[Start of section]

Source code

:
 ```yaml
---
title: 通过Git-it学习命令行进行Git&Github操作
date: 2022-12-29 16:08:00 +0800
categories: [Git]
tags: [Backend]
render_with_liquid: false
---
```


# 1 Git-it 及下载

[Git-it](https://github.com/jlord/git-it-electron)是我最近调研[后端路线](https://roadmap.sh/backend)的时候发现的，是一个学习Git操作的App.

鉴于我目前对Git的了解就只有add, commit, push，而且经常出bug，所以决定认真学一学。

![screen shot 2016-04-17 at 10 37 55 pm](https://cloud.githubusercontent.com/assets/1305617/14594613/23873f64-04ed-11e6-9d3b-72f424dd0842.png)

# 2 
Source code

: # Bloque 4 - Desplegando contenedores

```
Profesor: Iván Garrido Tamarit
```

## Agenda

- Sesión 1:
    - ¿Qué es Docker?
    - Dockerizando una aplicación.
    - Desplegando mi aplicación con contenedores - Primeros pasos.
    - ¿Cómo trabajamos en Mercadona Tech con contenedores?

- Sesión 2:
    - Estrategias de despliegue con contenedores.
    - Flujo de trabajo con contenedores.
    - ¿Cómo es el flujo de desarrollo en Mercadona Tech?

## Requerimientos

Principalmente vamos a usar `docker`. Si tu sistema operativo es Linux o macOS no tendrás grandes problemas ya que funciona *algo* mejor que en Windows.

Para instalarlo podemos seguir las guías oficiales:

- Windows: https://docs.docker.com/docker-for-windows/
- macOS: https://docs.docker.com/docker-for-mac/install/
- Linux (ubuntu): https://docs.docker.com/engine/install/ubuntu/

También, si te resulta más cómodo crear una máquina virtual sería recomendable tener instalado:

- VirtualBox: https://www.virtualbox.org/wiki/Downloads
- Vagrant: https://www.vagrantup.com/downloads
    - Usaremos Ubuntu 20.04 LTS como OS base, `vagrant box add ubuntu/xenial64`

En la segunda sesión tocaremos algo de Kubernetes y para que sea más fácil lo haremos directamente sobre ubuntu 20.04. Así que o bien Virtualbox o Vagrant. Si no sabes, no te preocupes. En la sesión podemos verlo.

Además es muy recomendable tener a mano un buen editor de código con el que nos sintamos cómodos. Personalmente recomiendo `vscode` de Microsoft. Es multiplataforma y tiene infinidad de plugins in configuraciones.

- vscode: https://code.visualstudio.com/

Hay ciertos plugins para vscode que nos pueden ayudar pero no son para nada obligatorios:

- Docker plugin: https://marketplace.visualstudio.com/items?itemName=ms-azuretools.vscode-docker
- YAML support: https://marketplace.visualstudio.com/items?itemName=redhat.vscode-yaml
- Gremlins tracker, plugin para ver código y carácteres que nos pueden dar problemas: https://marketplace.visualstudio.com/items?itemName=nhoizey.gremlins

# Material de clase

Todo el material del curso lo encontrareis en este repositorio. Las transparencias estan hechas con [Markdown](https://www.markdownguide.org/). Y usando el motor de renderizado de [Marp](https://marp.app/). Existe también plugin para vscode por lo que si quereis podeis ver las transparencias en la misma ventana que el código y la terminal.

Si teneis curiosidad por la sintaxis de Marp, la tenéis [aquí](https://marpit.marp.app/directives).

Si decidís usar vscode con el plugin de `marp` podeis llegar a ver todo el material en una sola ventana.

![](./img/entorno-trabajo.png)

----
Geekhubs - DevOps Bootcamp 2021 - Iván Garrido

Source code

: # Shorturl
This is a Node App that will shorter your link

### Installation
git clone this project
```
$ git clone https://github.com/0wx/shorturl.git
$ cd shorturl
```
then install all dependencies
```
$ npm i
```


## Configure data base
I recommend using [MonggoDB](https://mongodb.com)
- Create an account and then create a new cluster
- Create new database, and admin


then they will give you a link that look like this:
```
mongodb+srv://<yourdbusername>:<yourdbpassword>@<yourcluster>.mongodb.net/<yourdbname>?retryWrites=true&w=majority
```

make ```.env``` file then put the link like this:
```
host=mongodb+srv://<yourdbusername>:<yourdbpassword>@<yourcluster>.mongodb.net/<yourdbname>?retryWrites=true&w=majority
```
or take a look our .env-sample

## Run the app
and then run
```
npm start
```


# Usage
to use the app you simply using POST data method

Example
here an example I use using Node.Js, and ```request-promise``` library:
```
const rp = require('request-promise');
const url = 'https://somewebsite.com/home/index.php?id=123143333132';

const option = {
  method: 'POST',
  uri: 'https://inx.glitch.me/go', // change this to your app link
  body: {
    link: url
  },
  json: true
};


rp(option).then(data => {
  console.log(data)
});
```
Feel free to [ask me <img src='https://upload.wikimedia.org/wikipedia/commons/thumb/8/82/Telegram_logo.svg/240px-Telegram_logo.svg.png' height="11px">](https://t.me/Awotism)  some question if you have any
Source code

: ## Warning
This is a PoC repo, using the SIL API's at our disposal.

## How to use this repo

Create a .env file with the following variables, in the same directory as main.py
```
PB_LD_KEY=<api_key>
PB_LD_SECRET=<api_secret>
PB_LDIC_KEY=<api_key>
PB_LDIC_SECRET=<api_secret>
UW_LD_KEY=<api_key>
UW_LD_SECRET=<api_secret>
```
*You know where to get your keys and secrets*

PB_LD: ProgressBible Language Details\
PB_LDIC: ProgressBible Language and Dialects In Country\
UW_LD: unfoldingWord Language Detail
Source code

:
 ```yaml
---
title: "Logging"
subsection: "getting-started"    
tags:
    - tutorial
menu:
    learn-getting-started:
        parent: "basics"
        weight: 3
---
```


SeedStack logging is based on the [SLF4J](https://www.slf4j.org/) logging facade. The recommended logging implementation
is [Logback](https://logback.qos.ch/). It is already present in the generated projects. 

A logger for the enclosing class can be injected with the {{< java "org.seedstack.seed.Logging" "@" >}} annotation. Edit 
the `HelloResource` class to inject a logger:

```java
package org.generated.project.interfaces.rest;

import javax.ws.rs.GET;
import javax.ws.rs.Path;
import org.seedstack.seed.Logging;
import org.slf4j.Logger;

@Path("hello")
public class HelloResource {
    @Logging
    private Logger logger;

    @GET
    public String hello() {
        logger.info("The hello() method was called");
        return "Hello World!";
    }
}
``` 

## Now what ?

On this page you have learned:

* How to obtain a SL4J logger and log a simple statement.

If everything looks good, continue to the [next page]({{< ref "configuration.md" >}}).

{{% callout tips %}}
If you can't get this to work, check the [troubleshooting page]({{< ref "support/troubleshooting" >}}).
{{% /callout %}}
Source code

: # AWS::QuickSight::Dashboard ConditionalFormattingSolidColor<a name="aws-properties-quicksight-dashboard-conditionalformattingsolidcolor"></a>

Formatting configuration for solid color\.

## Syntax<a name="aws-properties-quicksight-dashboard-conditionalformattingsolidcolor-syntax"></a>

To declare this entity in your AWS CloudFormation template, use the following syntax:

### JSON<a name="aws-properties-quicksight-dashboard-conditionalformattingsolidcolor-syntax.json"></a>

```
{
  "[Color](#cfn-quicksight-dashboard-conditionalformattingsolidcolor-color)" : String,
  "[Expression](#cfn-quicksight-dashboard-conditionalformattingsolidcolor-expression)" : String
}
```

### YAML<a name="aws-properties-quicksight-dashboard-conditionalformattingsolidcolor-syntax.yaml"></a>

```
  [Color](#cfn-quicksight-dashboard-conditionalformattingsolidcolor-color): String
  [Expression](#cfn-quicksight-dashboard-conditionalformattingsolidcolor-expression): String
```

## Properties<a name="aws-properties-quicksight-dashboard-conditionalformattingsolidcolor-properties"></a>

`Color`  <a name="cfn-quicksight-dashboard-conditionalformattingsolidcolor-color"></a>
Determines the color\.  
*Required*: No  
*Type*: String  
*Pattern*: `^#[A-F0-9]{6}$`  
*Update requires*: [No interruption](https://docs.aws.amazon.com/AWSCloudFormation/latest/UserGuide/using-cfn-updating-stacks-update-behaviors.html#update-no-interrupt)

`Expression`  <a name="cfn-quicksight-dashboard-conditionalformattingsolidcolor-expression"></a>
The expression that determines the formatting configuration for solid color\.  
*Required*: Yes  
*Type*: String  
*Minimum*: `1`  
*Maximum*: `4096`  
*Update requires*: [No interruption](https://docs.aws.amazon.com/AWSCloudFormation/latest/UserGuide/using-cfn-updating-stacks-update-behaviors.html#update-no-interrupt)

[End of section]

* _Task to complete_:
Please retype the top of the data exactly, down to and including the line that holds "- Windows: https://docs.docker.com/docker-for-windows/", and nothing further.

* _Exercise answer_:
Source code

:
 ```yaml
---
title: 通过Git-it学习命令行进行Git&Github操作
date: 2022-12-29 16:08:00 +0800
categories: [Git]
tags: [Backend]
render_with_liquid: false
---
```


# 1 Git-it 及下载

[Git-it](https://github.com/jlord/git-it-electron)是我最近调研[后端路线](https://roadmap.sh/backend)的时候发现的，是一个学习Git操作的App.

鉴于我目前对Git的了解就只有add, commit, push，而且经常出bug，所以决定认真学一学。

![screen shot 2016-04-17 at 10 37 55 pm](https://cloud.githubusercontent.com/assets/1305617/14594613/23873f64-04ed-11e6-9d3b-72f424dd0842.png)

# 2 
Source code

: # Bloque 4 - Desplegando contenedores

```
Profesor: Iván Garrido Tamarit
```

## Agenda

- Sesión 1:
    - ¿Qué es Docker?
    - Dockerizando una aplicación.
    - Desplegando mi aplicación con contenedores - Primeros pasos.
    - ¿Cómo trabajamos en Mercadona Tech con contenedores?

- Sesión 2:
    - Estrategias de despliegue con contenedores.
    - Flujo de trabajo con contenedores.
    - ¿Cómo es el flujo de desarrollo en Mercadona Tech?

## Requerimientos

Principalmente vamos a usar `docker`. Si tu sistema operativo es Linux o macOS no tendrás grandes problemas ya que funciona *algo* mejor que en Windows.

Para instalarlo podemos seguir las guías oficiales:

- Windows: https://docs.docker.com/docker-for-windows/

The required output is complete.